[Data items]
((

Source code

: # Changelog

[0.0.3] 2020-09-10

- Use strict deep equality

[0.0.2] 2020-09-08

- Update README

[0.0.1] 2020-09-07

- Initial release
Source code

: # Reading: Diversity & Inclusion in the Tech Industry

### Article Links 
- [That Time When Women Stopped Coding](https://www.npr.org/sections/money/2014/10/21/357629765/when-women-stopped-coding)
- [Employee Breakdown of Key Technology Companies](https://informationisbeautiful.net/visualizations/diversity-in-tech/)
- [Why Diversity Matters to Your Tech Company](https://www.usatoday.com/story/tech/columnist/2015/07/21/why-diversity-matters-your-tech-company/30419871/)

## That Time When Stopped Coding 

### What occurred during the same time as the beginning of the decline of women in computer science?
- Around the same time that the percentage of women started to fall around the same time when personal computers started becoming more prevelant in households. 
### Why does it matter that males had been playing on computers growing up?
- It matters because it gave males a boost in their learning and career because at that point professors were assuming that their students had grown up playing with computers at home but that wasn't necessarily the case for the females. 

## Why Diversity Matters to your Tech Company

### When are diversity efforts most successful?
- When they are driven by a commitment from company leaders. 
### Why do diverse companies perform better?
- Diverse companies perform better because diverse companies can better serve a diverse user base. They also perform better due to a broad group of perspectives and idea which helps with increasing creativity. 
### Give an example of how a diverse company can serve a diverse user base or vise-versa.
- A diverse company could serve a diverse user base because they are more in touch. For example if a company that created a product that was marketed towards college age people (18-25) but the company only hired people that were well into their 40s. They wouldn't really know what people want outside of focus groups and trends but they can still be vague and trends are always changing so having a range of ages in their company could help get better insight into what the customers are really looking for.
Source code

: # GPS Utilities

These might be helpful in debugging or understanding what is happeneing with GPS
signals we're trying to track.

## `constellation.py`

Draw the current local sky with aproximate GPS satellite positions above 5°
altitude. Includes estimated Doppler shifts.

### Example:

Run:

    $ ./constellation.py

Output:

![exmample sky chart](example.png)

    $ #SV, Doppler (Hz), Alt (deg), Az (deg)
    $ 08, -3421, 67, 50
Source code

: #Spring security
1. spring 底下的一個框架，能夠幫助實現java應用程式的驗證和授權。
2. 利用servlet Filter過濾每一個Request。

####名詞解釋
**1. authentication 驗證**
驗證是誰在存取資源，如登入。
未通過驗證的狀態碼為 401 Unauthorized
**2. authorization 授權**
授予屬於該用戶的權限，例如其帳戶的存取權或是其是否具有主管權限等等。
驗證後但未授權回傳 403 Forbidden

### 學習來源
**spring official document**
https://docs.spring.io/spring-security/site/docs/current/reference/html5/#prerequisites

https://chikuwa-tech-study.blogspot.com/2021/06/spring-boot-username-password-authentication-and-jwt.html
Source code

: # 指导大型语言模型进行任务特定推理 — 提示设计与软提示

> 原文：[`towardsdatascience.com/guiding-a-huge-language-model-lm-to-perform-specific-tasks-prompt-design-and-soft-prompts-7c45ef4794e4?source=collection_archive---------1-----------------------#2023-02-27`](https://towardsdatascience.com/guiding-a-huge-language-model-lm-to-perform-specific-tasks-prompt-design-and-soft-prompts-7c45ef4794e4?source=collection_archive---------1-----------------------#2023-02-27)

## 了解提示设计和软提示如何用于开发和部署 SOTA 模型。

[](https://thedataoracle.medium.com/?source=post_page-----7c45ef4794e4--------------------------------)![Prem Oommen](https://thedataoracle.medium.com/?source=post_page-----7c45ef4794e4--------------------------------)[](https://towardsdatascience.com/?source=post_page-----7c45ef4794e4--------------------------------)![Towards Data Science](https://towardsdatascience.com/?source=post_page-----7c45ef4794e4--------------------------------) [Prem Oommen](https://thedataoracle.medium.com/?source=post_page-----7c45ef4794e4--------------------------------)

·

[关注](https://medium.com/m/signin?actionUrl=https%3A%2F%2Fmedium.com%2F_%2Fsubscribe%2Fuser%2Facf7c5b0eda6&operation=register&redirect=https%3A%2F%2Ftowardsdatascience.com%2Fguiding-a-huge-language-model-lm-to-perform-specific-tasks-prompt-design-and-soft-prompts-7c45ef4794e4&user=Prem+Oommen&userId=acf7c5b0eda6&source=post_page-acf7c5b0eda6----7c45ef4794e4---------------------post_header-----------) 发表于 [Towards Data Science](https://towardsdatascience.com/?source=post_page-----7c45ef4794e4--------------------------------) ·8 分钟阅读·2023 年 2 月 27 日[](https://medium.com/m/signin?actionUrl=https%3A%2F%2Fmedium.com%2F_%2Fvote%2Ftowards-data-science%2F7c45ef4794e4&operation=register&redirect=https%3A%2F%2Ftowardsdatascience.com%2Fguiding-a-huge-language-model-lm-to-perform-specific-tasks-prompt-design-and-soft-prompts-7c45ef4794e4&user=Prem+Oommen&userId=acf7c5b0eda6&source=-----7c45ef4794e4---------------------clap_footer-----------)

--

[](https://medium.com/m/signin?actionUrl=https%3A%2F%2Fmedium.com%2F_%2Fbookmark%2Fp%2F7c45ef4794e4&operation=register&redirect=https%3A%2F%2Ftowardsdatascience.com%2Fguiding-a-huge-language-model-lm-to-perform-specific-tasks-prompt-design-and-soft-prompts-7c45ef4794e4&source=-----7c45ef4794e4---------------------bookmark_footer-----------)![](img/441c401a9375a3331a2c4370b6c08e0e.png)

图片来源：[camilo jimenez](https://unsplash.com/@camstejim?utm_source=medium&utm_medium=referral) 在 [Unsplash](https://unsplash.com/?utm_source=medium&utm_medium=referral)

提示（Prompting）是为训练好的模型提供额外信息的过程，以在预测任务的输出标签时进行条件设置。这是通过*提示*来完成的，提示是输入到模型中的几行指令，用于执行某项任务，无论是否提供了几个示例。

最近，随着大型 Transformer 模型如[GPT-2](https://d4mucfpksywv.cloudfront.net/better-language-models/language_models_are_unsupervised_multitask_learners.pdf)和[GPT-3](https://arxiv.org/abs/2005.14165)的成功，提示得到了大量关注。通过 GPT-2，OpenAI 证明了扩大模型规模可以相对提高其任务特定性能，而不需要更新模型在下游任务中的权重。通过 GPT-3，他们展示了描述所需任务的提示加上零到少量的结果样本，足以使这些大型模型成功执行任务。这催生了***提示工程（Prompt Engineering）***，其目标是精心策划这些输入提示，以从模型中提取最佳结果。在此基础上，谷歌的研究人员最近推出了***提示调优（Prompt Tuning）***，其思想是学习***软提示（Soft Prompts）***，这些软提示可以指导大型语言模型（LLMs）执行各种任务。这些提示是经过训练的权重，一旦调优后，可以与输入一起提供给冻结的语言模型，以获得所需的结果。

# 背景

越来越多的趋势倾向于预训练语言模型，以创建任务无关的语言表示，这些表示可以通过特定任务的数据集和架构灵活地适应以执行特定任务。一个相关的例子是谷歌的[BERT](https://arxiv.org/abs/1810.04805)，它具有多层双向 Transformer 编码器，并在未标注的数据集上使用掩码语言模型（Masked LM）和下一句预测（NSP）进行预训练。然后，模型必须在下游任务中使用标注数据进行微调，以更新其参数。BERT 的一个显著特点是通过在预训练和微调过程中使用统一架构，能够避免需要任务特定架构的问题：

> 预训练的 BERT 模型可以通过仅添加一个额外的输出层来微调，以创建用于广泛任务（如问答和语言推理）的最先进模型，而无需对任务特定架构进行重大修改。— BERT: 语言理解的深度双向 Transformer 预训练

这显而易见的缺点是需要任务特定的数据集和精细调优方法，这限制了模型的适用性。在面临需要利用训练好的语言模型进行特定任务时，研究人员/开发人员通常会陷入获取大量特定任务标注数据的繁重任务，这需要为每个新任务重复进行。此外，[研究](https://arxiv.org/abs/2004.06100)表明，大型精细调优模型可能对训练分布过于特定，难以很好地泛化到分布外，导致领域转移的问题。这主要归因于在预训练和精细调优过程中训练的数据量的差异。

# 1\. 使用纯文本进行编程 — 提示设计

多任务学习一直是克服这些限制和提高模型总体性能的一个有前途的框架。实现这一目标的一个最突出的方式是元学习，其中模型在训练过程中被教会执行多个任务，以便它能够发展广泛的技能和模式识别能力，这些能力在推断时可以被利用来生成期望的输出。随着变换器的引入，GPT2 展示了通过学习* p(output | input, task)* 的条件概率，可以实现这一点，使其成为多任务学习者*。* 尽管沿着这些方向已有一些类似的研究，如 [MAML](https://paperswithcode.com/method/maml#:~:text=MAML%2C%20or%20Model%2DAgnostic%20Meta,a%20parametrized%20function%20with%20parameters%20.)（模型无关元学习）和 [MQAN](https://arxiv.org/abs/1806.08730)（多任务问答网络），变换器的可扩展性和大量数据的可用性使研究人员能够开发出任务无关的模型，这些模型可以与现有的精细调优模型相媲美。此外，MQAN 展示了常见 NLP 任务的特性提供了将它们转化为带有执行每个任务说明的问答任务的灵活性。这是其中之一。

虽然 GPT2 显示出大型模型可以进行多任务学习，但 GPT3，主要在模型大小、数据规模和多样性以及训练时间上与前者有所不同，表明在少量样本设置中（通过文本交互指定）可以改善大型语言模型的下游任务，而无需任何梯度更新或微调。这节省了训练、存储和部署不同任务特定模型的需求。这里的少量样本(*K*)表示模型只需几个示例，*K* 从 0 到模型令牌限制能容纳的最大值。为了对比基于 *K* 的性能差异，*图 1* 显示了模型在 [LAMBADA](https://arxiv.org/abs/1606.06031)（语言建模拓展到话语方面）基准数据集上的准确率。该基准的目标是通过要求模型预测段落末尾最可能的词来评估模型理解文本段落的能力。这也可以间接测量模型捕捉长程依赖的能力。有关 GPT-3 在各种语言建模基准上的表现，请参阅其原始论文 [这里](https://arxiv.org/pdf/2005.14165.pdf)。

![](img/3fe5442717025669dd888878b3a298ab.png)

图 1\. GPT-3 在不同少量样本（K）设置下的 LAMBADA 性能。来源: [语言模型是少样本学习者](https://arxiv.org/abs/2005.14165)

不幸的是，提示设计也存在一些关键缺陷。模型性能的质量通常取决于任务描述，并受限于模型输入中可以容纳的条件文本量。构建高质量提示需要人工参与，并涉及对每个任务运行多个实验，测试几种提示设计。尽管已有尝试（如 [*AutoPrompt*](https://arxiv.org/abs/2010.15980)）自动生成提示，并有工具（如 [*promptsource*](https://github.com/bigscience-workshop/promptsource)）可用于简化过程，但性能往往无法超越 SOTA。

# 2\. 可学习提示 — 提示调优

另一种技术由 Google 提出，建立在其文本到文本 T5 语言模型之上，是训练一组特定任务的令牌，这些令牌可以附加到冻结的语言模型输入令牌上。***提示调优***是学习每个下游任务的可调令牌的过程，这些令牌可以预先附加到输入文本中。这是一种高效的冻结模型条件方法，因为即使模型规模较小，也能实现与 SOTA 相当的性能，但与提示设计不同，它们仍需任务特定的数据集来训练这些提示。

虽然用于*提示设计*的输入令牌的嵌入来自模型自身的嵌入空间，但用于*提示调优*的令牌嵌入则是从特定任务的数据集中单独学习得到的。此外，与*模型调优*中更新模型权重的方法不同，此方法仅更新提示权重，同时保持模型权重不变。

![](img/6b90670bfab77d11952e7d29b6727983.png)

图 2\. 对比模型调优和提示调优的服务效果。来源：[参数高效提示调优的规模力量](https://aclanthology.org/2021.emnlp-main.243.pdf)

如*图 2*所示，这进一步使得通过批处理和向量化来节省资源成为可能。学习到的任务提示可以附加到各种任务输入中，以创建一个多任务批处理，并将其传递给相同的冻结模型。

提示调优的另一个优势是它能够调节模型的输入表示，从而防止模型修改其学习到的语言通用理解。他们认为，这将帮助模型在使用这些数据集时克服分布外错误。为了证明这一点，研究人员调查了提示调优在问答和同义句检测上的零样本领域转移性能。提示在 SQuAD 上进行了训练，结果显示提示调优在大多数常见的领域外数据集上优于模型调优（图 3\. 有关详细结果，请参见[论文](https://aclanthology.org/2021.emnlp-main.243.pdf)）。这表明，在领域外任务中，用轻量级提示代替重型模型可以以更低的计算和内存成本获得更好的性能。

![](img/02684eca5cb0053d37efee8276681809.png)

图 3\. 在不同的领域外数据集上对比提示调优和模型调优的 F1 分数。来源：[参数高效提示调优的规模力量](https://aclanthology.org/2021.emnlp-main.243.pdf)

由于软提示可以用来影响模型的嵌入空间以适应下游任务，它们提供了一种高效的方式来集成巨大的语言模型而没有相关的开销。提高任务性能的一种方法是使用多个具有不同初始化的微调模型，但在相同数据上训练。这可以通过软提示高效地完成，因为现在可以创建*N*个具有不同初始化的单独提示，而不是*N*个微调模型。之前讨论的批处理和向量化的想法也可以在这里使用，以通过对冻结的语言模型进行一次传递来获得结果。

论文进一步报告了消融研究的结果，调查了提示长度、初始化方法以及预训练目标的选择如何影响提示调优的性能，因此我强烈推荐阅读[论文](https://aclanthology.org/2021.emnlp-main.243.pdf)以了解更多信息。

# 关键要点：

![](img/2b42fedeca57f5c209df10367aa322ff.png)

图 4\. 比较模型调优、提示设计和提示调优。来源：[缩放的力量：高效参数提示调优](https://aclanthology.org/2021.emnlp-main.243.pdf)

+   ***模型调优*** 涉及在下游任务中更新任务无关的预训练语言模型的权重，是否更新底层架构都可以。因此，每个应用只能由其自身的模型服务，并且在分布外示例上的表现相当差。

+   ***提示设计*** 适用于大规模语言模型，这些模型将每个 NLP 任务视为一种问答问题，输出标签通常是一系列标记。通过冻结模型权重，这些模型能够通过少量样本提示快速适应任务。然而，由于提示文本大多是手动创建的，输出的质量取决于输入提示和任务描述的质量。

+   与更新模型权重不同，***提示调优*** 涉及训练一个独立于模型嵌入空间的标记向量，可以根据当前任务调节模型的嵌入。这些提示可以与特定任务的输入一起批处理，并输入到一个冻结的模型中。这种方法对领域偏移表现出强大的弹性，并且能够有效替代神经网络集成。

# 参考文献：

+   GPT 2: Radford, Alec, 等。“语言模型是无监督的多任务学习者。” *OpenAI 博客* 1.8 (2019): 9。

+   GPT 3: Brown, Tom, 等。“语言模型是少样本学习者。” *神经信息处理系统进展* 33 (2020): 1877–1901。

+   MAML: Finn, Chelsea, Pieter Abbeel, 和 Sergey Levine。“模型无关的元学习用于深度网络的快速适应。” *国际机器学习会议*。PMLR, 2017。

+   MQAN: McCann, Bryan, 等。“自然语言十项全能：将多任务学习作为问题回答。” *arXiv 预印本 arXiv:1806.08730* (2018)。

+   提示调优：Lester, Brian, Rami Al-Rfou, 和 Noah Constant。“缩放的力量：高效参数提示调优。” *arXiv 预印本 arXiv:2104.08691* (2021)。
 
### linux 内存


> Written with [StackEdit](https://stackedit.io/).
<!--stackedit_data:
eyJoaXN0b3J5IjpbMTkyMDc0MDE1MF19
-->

))

## What is being asked
Provide only the number of lines in the entries that hold the word "语言模型是少样本学习者".

## Answer to the exercise
2